File: DESIGN.md

package info (click to toggle)
stenographer 1.0.1-7
links: PTS, VCS
area: main
in suites: forky, sid, trixie
size: 19,192 kB
sloc: cpp: 2,087; sh: 830; yacc: 257; makefile: 102
file content (422 lines) | stat: -rw-r--r-- 21,241 bytes
parent folder | download | duplicates (3)
Stenographer/Stenotype Design
=============================


Introduction
------------

This document is meant to give an overview of the design of stenographer and
stenotype at a medium/high level.  For low-level stuff, look at the code :).
The architecture described in this document has changed relatively little over
the course of the project, and we doubt it will change much in the future.


High-Level Design
-----------------

Stenographer consists of a `stenographer` server, which serves user requests and
manages disk, and which runs a `stenotype` child process.  `stenotype` sniffs
packet data and writes it to disk, communicating with `stenographer` simply by
un-hiding files when they're read for consumption.  The user scripts `stenocurl`
and `stenoread` provide simple wrappers around `curl`, which allow analysts to
request packet data from the `stenographer` server simply and easily.


Detailed Design
---------------

Stenographer is actually a few separate processes.


### Stenographer ###

Stenographer is a long-running server, the binary that you start up if you want
to "run stenographer" on your system.  It manages the `stenotype` binary as a
child process, watches disk usage and cleans up old files, and serves data to
analysts based on their queries.


#### Running Stenotype ####

First off, stenographer is in charge of making sure that `stenotype` (discussed
momentarily) starts and keeps running.  It starts stenotype as a subprocess,
watching for failures and restarting as necessary.  It also watches stenotype's
output (the files it creates) and may kill/restart stenotype itself if it feels
it is misbehaving or not generating files fast enough.

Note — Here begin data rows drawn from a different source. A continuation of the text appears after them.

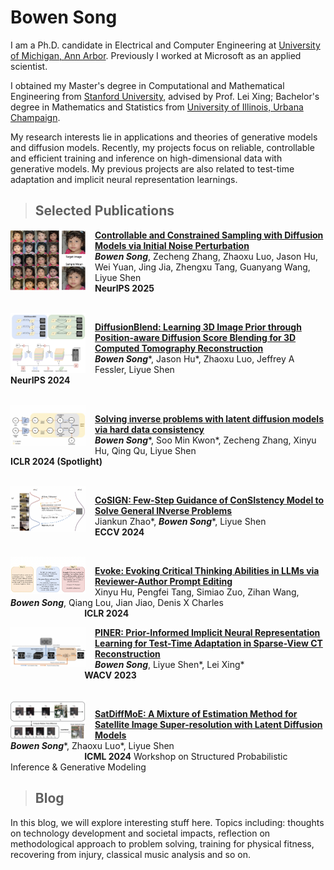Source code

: # Bowen Song

I am a Ph.D. candidate in Electrical and Computer Engineering at [University of Michigan, Ann Arbor](https://www.umich.edu/). Previously I worked at Microsoft as an applied scientist.

I obtained my Master's degree in Computational and Mathematical Engineering from [Stanford University](https://www.stanford.edu/), advised by Prof. Lei Xing; Bachelor's degree in Mathematics and Statistics from [University of Illinois, Urbana Champaign](https://illinois.edu/). 

My research interests lie in applications and theories of generative models and diffusion models. Recently, my projects focus on reliable, controllable and efficient training and inference on high-dimensional data with generative models. My previous projects are also related to test-time adaptation and implicit neural representation learnings.


>## Selected Publications

<img src="https://github.com/efzero/efzero.github.io/blob/main/_layouts/CCS_small.png?raw=true" width="120" align="left" style="margin-right:15px;"> 

**[Controllable and Constrained Sampling with Diffusion Models via Initial Noise Perturbation](https://arxiv.org/abs/2502.04670)**<br>
***Bowen Song***, Zecheng Zhang, Zhaoxu Luo, Jason Hu, Wei Yuan, Jing Jia, Zhengxu Tang, Guanyang Wang, Liyue Shen<br>
**NeurIPS 2025**

<br clear="left"/>

<img src="https://github.com/efzero/efzero.github.io/blob/main/_layouts/diffusionblend.png?raw=true" width="120" align="left" style="margin-right:15px;"> 

**[DiffusionBlend: Learning 3D Image Prior through Position-aware Diffusion Score Blending for 3D Computed Tomography Reconstruction](https://arxiv.org/pdf/2406.10211)**<br>
***Bowen Song***\*, Jason Hu\*, Zhaoxu Luo, Jeffrey A Fessler, Liyue Shen<br>
**NeurIPS 2024** 

<br clear = "left"/>

<img src="https://github.com/efzero/efzero.github.io/blob/main/_layouts/ReSample.png?raw=true" width="120" align="left" style="margin-right:15px;"> 

**[Solving inverse problems with latent diffusion models via hard data consistency](https://openreview.net/forum?id=j8hdRqOUhN)**<br>
***Bowen Song***\*, Soo Min Kwon\*, Zecheng Zhang, Xinyu Hu, Qing Qu, Liyue Shen<br>
**ICLR 2024 (Spotlight)**

<br clear="left"/>

<img src="https://github.com/efzero/efzero.github.io/blob/main/_layouts/cosign.png?raw=true" width="120" align="left" style="margin-right:15px;"> 

**[CoSIGN: Few-Step Guidance of ConSIstency Model to Solve General INverse Problems](https://arxiv.org/pdf/2407.12676)**<br>
Jiankun Zhao\*, ***Bowen Song***\*, Liyue Shen<br>
**ECCV 2024**

<br clear="left"/>

<img src="https://github.com/efzero/efzero.github.io/blob/main/_layouts/evoke.png?raw=true" width="120" align="left" style="margin-right:15px;"> 

**[Evoke: Evoking Critical Thinking Abilities in LLMs via Reviewer-Author Prompt Editing](https://openreview.net/forum?id=OXv0zQ1umU)**<br>
Xinyu Hu, Pengfei Tang, Simiao Zuo, Zihan Wang, ***Bowen Song***, Qiang Lou, Jian Jiao, Denis X Charles<br> 
&nbsp;&nbsp;&nbsp;&nbsp;&nbsp;&nbsp;&nbsp;&nbsp;&nbsp;&nbsp;&nbsp;&nbsp;&nbsp;&nbsp;&nbsp;&nbsp;&nbsp;&nbsp;&nbsp;&nbsp;&nbsp;&nbsp;&nbsp;&nbsp;&nbsp;&nbsp;&nbsp;&nbsp;&nbsp;&nbsp;**ICLR 2024**


<img src="https://github.com/efzero/efzero.github.io/blob/main/_layouts/piner.png?raw=true" width="120" align="left" style="margin-right:15px;"> 

**[PINER: Prior-Informed Implicit Neural Representation Learning for Test-Time Adaptation in Sparse-View CT Reconstruction](https://openaccess.thecvf.com/content/WACV2023/papers/Song_PINER_Prior-Informed_Implicit_Neural_Representation_Learning_for_Test-Time_Adaptation_in_WACV_2023_paper.pdf)**<br>
***Bowen Song***, Liyue Shen\*, Lei Xing\*<br>
&nbsp;&nbsp;&nbsp;&nbsp;&nbsp;&nbsp;&nbsp;&nbsp;&nbsp;&nbsp;&nbsp;&nbsp;&nbsp;&nbsp;&nbsp;&nbsp;&nbsp;&nbsp;&nbsp;&nbsp;&nbsp;&nbsp;&nbsp;&nbsp;&nbsp;&nbsp;&nbsp;&nbsp;&nbsp;&nbsp;**WACV 2023**

<br clear="left"/>

<img src="https://github.com/efzero/efzero.github.io/blob/main/_layouts/satdiffmoe.png?raw=true" width="120" align="left" style="margin-right:15px;"> 

**[SatDiffMoE: A Mixture of Estimation Method for Satellite Image Super-resolution with Latent Diffusion Models](https://arxiv.org/pdf/2406.10225)**<br>
***Bowen Song***\*, Zhaoxu Luo\*, Liyue Shen<br>
&nbsp;&nbsp;&nbsp;&nbsp;&nbsp;&nbsp;&nbsp;&nbsp;&nbsp;&nbsp;&nbsp;&nbsp;&nbsp;&nbsp;&nbsp;&nbsp;&nbsp;&nbsp;&nbsp;&nbsp;&nbsp;&nbsp;&nbsp;&nbsp;&nbsp;&nbsp;&nbsp;&nbsp;&nbsp;&nbsp;**ICML 2024** Workshop on Structured Probabilistic Inference & Generative Modeling





>## Blog

In this blog, we will explore interesting stuff here. Topics including: thoughts on technology development and societal impacts, reflection on methodological approach to problem solving, training for physical fitness, recovering from injury, classical music analysis and so on.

#### Managing Disk(s) ####

Stenographer watches the disks that stenotype uses and tries to keep them tidy
and usable.  This includes deleting old files when disk space decreases below a
threshold, and deleting old temporary files that stenotype creates, if
stenotype crashes  before it can clean up after itself.

Stenographer handles disk management in two ways.  First, it runs checks
whenever it starts up a new stenotype instance to make sure files from an old,
possibly crashed instance are no longer around and causing issues.  Secondly, it
periodically checks disk state for out-of-disk issues (currently every 15
seconds).  During that periodic check, it also looks for new files stenotype may
have generated that it can use to serve analyst requests (described
momentarily).


#### Serving Data ####

Stenographer is also in charge of serving any analyst requests for packet data.
It watches the data generated by stenotype, and when analysts request packets it
looks up their requests in the generated data and returns them.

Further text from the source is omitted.